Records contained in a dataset
**********

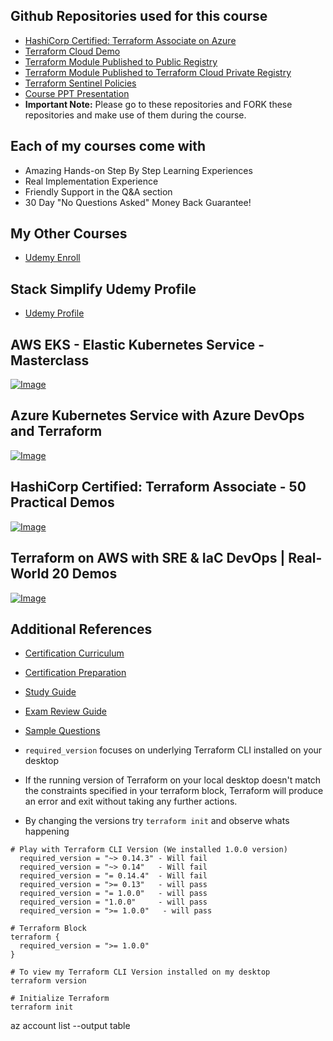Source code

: ## Github Repositories used for this course
- [HashiCorp Certified: Terraform Associate on Azure](https://github.com/stacksimplify/hashicorp-certified-terraform-associate-on-azure)
- [Terraform Cloud Demo](https://github.com/stacksimplify/terraform-cloud-azure-demo1)
- [Terraform Module Published to Public Registry](https://github.com/stacksimplify/terraform-azurerm-staticwebsitepublic)
- [Terraform Module Published to Terraform Cloud Private Registry](https://github.com/stacksimplify/terraform-azurerm-staticwebsiteprivate)
- [Terraform Sentinel Policies](https://github.com/stacksimplify/terraform-sentinel-policies-azure)
- [Course PPT Presentation](https://github.com/stacksimplify/hashicorp-certified-terraform-associate-azure/tree/master/course-presentation)
- **Important Note:** Please go to these repositories and FORK these repositories and make use of them during the course.


## Each of my courses come with
- Amazing Hands-on Step By Step Learning Experiences
- Real Implementation Experience
- Friendly Support in the Q&A section
- 30 Day "No Questions Asked" Money Back Guarantee!

## My Other Courses
- [Udemy Enroll](https://stacksimplify.com/azure-aks/courses/stacksimplify-best-selling-courses-on-udemy/)

## Stack Simplify Udemy Profile
- [Udemy Profile](https://www.udemy.com/user/kalyan-reddy-9/)

## AWS EKS - Elastic Kubernetes Service - Masterclass
[![Image](https://stacksimplify.com/course-images/AWS-EKS-Kubernetes-Masterclass-DevOps-Microservices-course.png "AWS EKS Kubernetes - Masterclass")](https://www.udemy.com/course/aws-eks-kubernetes-masterclass-devops-microservices/?referralCode=257C9AD5B5AF8D12D1E1)

## Azure Kubernetes Service with Azure DevOps and Terraform 
[![Image](https://stacksimplify.com/course-images/azure-kubernetes-service-with-azure-devops-and-terraform.png "Azure Kubernetes Service with Azure DevOps and Terraform")](https://www.udemy.com/course/azure-kubernetes-service-with-azure-devops-and-terraform/?referralCode=2499BF7F5FAAA506ED42)

## HashiCorp Certified: Terraform Associate - 50 Practical Demos
[![Image](https://stacksimplify.com/course-images/hashicorp-certified-terraform-associate-highest-rated.png "HashiCorp Certified: Terraform Associate - 50 Practical Demos")](https://links.stacksimplify.com/hashicorp-certified-terraform-associate)

## Terraform on AWS with SRE & IaC DevOps | Real-World 20 Demos
[![Image](https://stacksimplify.com/course-images/terraform-on-aws-best-seller.png "Terraform on AWS with SRE & IaC DevOps | Real-World 20 Demos")](https://links.stacksimplify.com/terraform-on-aws-with-sre-and-iacdevops)

## Additional References
- [Certification Curriculum](https://www.hashicorp.com/certification/terraform-associate)
- [Certification Preparation](https://learn.hashicorp.com/collections/terraform/certification)
- [Study Guide](https://learn.hashicorp.com/tutorials/terraform/associate-study?in=terraform/certification)
- [Exam Review Guide](https://learn.hashicorp.com/tutorials/terraform/associate-review?in=terraform/certification)
- [Sample Questions](https://learn.hashicorp.com/tutorials/terraform/associate-questions?in=terraform/certification)



- `required_version` focuses on underlying Terraform CLI installed on your desktop
- If the running version of Terraform on your local desktop doesn't match the constraints specified in your terraform block, Terraform will produce an error and exit without taking any further actions.
- By changing the versions try `terraform init` and observe whats happening
```t
# Play with Terraform CLI Version (We installed 1.0.0 version)
  required_version = "~> 0.14.3" - Will fail
  required_version = "~> 0.14"   - Will fail  
  required_version = "= 0.14.4"  - Will fail
  required_version = ">= 0.13"   - will pass
  required_version = "= 1.0.0"   - will pass
  required_version = "1.0.0"     - will pass 
  required_version = ">= 1.0.0"   - will pass   
 
# Terraform Block
terraform {
  required_version = ">= 1.0.0"
}

# To view my Terraform CLI Version installed on my desktop
terraform version

# Initialize Terraform
terraform init
```




az account list --output table


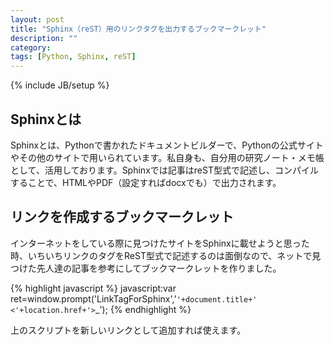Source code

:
 ```yaml
---
layout: post
title: "Sphinx（reST）用のリンクタグを出力するブックマークレット"
description: ""
category: 
tags: [Python, Sphinx, reST]
---
```

{% include JB/setup %}

## Sphinxとは

Sphinxとは、Pythonで書かれたドキュメントビルダーで、Pythonの公式サイトやその他のサイトで用いられています。私自身も、自分用の研究ノート・メモ帳として、活用しております。Sphinxでは記事はreST型式で記述し、コンパイルすることで、HTMLやPDF（設定すればdocxでも）で出力されます。

## リンクを作成するブックマークレット

インターネットをしている際に見つけたサイトをSphinxに載せようと思った時、いちいちリンクのタグをReST型式で記述するのは面倒なので、ネットで見つけた先人達の記事を参考にしてブックマークレットを作りました。

{% highlight javascript %}
javascript:var ret=window.prompt('LinkTagForSphinx','`'+document.title+'  <'+location.href+'>`_');
{% endhighlight %}

上のスクリプトを新しいリンクとして追加すれば使えます。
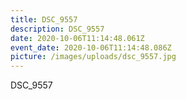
```yaml
---
title: DSC_9557
description: DSC_9557
date: 2020-10-06T11:14:48.061Z
event_date: 2020-10-06T11:14:48.086Z
picture: /images/uploads/dsc_9557.jpg
---
```

DSC_9557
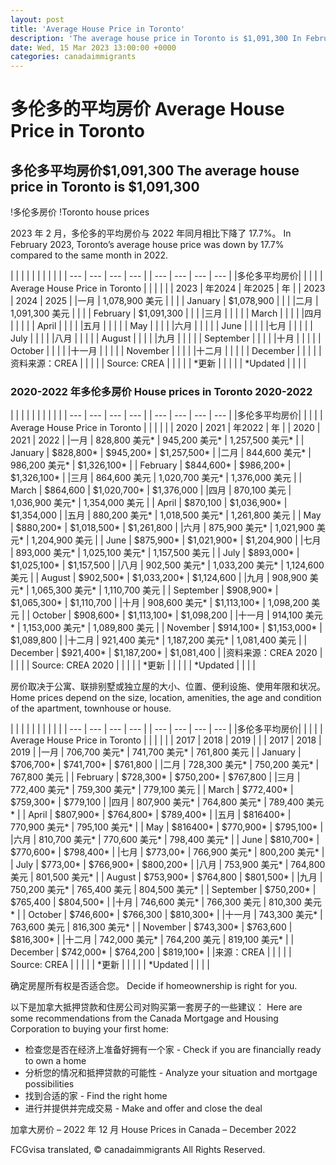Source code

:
 ```yaml
---
layout: post
title: 'Average House Price in Toronto'
description: 'The average house price in Toronto is $1,091,300 In February 2023, Toronto’s average house price was down by 17.7% compared...'
date: Wed, 15 Mar 2023 13:00:00 +0000
categories: canadaimmigrants
---
```


# 多伦多的平均房价	Average House Price in Toronto
	
## 多伦多平均房价$1,091,300	The average house price in Toronto is $1,091,300
	
!多伦多房价	!Toronto house prices
	
2023 年 2 月，多伦多的平均房价与 2022 年同月相比下降了 17.7%。	In February 2023, Toronto’s average house price was down by 17.7% compared to the same month in 2022.
	
| | | | |	|     |     |     |     |
| --- | --- | --- | --- |	| --- | --- | --- | --- |
|多伦多平均房价| | | |	| Average House Price in Toronto |     |     |     |
| | 2023 | 年2024 | 年2025 | 年	|     | 2023 | 2024 | 2025 |
|一月 | 1,078,900 美元 | | |	| January | $1,078,900 |     |     |
|二月 | 1,091,300 美元 | | |	| February | $1,091,300 |     |     |
|三月 | | | |	| March |     |     |     |
|四月 | | | |	| April |     |     |     |
|五月 | | | |	| May |     |     |     |
|六月 | | | |	| June |     |     |     |
|七月 | | | |	| July |     |     |     |
|八月 | | | |	| August |     |     |     |
|九月 | | | |	| September |     |     |     |
|十月 | | | |	| October |     |     |     |
|十一月 | | | |	| November |     |     |     |
|十二月 | | | |	| December |     |     |     |
|资料来源：CREA | | | |	| Source: CREA |     |     |     |
| \*更新 | | | |	| \*Updated |     |     |     |
	
### 2020-2022 年多伦多房价	House prices in Toronto 2020-2022
	
| | | | |	|     |     |     |     |
| --- | --- | --- | --- |	| --- | --- | --- | --- |
|多伦多平均房价| | | |	| Average House Price in Toronto |     |     |     |
| | 2020 | 2021 | 年2022 | 年	|     | 2020 | 2021 | 2022 |
|一月 | 828,800 美元\* | 945,200 美元\* | 1,257,500 美元\* |	| January | $828,800\* | $945,200\* | $1,257,500\* |
|二月 | 844,600 美元\* | 986,200 美元\* | $1,326,100\* |	| February | $844,600\* | $986,200\* | $1,326,100\* |
|三月 | 864,600 美元 | 1,020,700 美元\* | 1,376,000 美元 |	| March | $864,600 | $1,020,700\* | $1,376,000 |
|四月 | 870,100 美元 | 1,036,900 美元\* | 1,354,000 美元 |	| April | $870,100 | $1,036,900\* | $1,354,000 |
|五月 | 880,200 美元\* | 1,018,500 美元\* | 1,261,800 美元 |	| May | $880,200\* | $1,018,500\* | $1,261,800 |
|六月 | 875,900 美元\* | 1,021,900 美元\* | 1,204,900 美元 |	| June | $875,900\* | $1,021,900\* | $1,204,900 |
|七月 | 893,000 美元\* | 1,025,100 美元\* | 1,157,500 美元 |	| July | $893,000\* | $1,025,100\* | $1,157,500 |
|八月 | 902,500 美元\* | 1,033,200 美元\* | 1,124,600 美元 |	| August | $902,500\* | $1,033,200\* | $1,124,600 |
|九月 | 908,900 美元\* | 1,065,300 美元\* | 1,110,700 美元 |	| September | $908,900\* | $1,065,300\* | $1,110,700 |
|十月 | 908,600 美元\* | $1,113,100\* | 1,098,200 美元 |	| October | $908,600\* | $1,113,100\* | $1,098,200 |
|十一月 | 914,100 美元\* | 1,153,000 美元\* | 1,089,800 美元 |	| November | $914,100\* | $1,153,000\* | $1,089,800 |
|十二月 | 921,400 美元\* | 1,187,200 美元\* | 1,081,400 美元 |	| December | $921,400\* | $1,187,200\* | $1,081,400 |
|资料来源：CREA 2020 | | | |	| Source: CREA 2020 |     |     |     |
| \*更新 | | | |	| \*Updated |     |     |     |
	
房价取决于公寓、联排别墅或独立屋的大小、位置、便利设施、使用年限和状况。	Home prices depend on the size, location, amenities, the age and condition of the apartment, townhouse or house.
	
| | | | |	|     |     |     |     |
| --- | --- | --- | --- |	| --- | --- | --- | --- |
|多伦多平均房价| | | |	| Average House Price in Toronto |     |     |     |
| | 2017 | 2018 | 2019 |	|     | 2017 | 2018 | 2019 |
|一月 | 706,700 美元\* | 741,700 美元\* | 761,800 美元 |	| January | $706,700\* | $741,700\* | $761,800 |
|二月 | 728,300 美元\* | 750,200 美元\* | 767,800 美元 |	| February | $728,300\* | $750,200\* | $767,800 |
|三月 | 772,400 美元\* | 759,300 美元\* | 779,100 美元 |	| March | $772,400\* | $759,300\* | $779,100 |
|四月 | 807,900 美元\* | 764,800 美元\* | 789,400 美元\* |	| April | $807,900\* | $764,800\* | $789,400\* |
|五月 | $816400\* | 770,900 美元\* | 795,100 美元\* |	| May | $816400\* | $770,900\* | $795,100\* |
|六月 | 810,700 美元\* | 770,600 美元\* | 798,400 美元\* |	| June | $810,700\* | $770,600\* | $798,400\* |
|七月 | $773,00\* | 766,900 美元\* | 800,200 美元\* |	| July | $773,00\* | $766,900\* | $800,200\* |
|八月 | 753,900 美元\* | 764,800 美元 | 801,500 美元\* |	| August | $753,900\* | $764,800 | $801,500\* |
|九月 | 750,200 美元\* | 765,400 美元 | 804,500 美元\* |	| September | $750,200\* | $765,400 | $804,500\* |
|十月 | 746,600 美元\* | 766,300 美元 | 810,300 美元\* |	| October | $746,600\* | $766,300 | $810,300\* |
|十一月 | 743,300 美元\* | 763,600 美元 | 816,300 美元\* |	| November | $743,300\* | $763,600 | $816,300\* |
|十二月 | 742,000 美元\* | 764,200 美元 | 819,100 美元\* |	| December | $742,000\* | $764,200 | $819,100\* |
|来源：CREA | | | |	| Source: CREA |     |     |     |
| \*更新 | | | |	| \*Updated |     |     |     |
	
确定房屋所有权是否适合您。	Decide if homeownership is right for you.
	
以下是加拿大抵押贷款和住房公司对购买第一套房子的一些建议：	Here are some recommendations from the Canada Mortgage and Housing Corporation to buying your first home:
	
- 检查您是否在经济上准备好拥有一个家	-   Check if you are financially ready to own a home
- 分析您的情况和抵押贷款的可能性	-   Analyze your situation and mortgage possibilities
- 找到合适的家	-   Find the right home
- 进行并提供并完成交易	-   Make and offer and close the deal
	
加拿大房价 – 2022 年 12 月	House Prices in Canada – December 2022

FCGvisa translated, © canadaimmigrants All Rights Reserved.
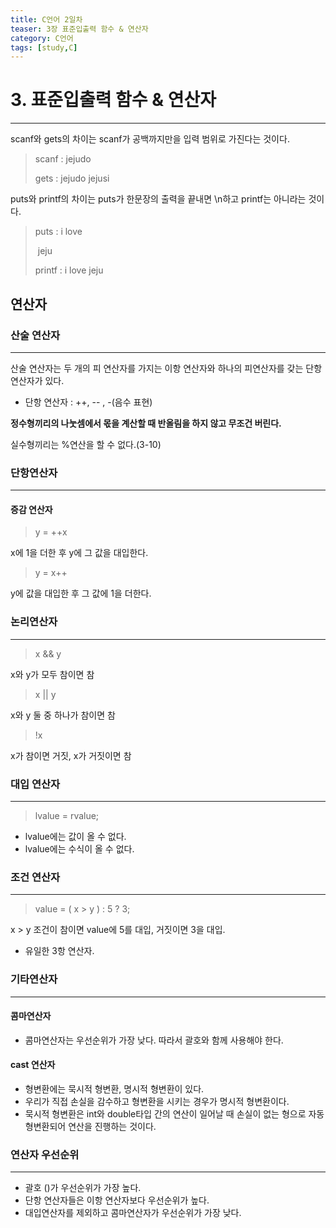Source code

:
 ```yaml
---
title: C언어 2일차
teaser: 3장 표준입출력 함수 & 연산자
category: C언어
tags: [study,C]
---
```


# 3. 표준입출력 함수 & 연산자
---

scanf와 gets의 차이는 scanf가 공백까지만을 입력 범위로 가진다는 것이다.

> scanf : jejudo
>
> gets : jejudo jejusi

puts와 printf의 차이는 puts가 한문장의 출력을 끝내면 \n하고 printf는 아니라는 것이다.

> puts : i love
>
> ​			jeju
>
> printf : i love jeju



## 연산자



### 산술 연산자

---

산술 연산자는 두 개의 피 연산자를 가지는 이항 연산자와 하나의 피연산자를 갖는 단항 연산자가 있다.

- 단항 연산자 : ++, -- , -(음수 표현)



__정수형끼리의 나눗셈에서 몫을 계산할 때 반올림을 하지 않고 무조건 버린다.__

실수형끼리는 %연산을 할 수 없다.(3-10)



### 단항연산자

---

#### 증감 연산자

> y = ++x

x에 1을 더한 후 y에 그 값을 대입한다.



> y = x++

y에 값을 대입한 후 그 값에 1을 더한다.



### 논리연산자

---

> x && y

x와 y가 모두 참이면 참

> x || y

x와 y 둘 중 하나가 참이면 참

> !x

x가 참이면 거짓, x가 거짓이면 참



### 대입 연산자

---

>  lvalue = rvalue;

- lvalue에는 값이 올 수 없다.
- lvalue에는 수식이 올 수 없다.



### 조건 연산자

---

> value = ( x > y ) : 5 ? 3;

x > y 조건이 참이면 value에 5를 대입, 거짓이면 3을 대입.

- 유일한 3항 연산자.



### 기타연산자

---

#### 콤마연산자

- 콤마연산자는 우선순위가 가장 낮다. 따라서 괄호와 함께 사용해야 한다.



#### cast 연산자

- 형변환에는 묵시적 형변환, 명시적 형변환이 있다.
- 우리가 직접 손실을 감수하고 형변환을 시키는 경우가 명시적 형변환이다.
- 묵시적 형변환은 int와 double타입 간의 연산이 일어날 때 손실이 없는 형으로 자동 형변환되어 연산을 진행하는 것이다.



### 연산자 우선순위

---

- 괄호 ()가 우선순위가 가장 높다.
- 단항 연산자들은 이항 연산자보다 우선순위가 높다.
- 대입연산자를 제외하고 콤마연산자가 우선순위가 가장 낮다.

**********

== About this exercise ==
Return word for word the line with "puts와 printf의 차이는" and every line after it through the end of the records above.

== Answer for this exercise ==
puts와 printf의 차이는 puts가 한문장의 출력을 끝내면 \n하고 printf는 아니라는 것이다.

> puts : i love
>
> ​			jeju
>
> printf : i love jeju



## 연산자



### 산술 연산자

---

산술 연산자는 두 개의 피 연산자를 가지는 이항 연산자와 하나의 피연산자를 갖는 단항 연산자가 있다.

- 단항 연산자 : ++, -- , -(음수 표현)



__정수형끼리의 나눗셈에서 몫을 계산할 때 반올림을 하지 않고 무조건 버린다.__

실수형끼리는 %연산을 할 수 없다.(3-10)



### 단항연산자

---

#### 증감 연산자

> y = ++x

x에 1을 더한 후 y에 그 값을 대입한다.



> y = x++

y에 값을 대입한 후 그 값에 1을 더한다.



### 논리연산자

---

> x && y

x와 y가 모두 참이면 참

> x || y

x와 y 둘 중 하나가 참이면 참

> !x

x가 참이면 거짓, x가 거짓이면 참



### 대입 연산자

---

>  lvalue = rvalue;

- lvalue에는 값이 올 수 없다.
- lvalue에는 수식이 올 수 없다.



### 조건 연산자

---

> value = ( x > y ) : 5 ? 3;

x > y 조건이 참이면 value에 5를 대입, 거짓이면 3을 대입.

- 유일한 3항 연산자.



### 기타연산자

---

#### 콤마연산자

- 콤마연산자는 우선순위가 가장 낮다. 따라서 괄호와 함께 사용해야 한다.



#### cast 연산자

- 형변환에는 묵시적 형변환, 명시적 형변환이 있다.
- 우리가 직접 손실을 감수하고 형변환을 시키는 경우가 명시적 형변환이다.
- 묵시적 형변환은 int와 double타입 간의 연산이 일어날 때 손실이 없는 형으로 자동 형변환되어 연산을 진행하는 것이다.



### 연산자 우선순위

---

- 괄호 ()가 우선순위가 가장 높다.
- 단항 연산자들은 이항 연산자보다 우선순위가 높다.
- 대입연산자를 제외하고 콤마연산자가 우선순위가 가장 낮다.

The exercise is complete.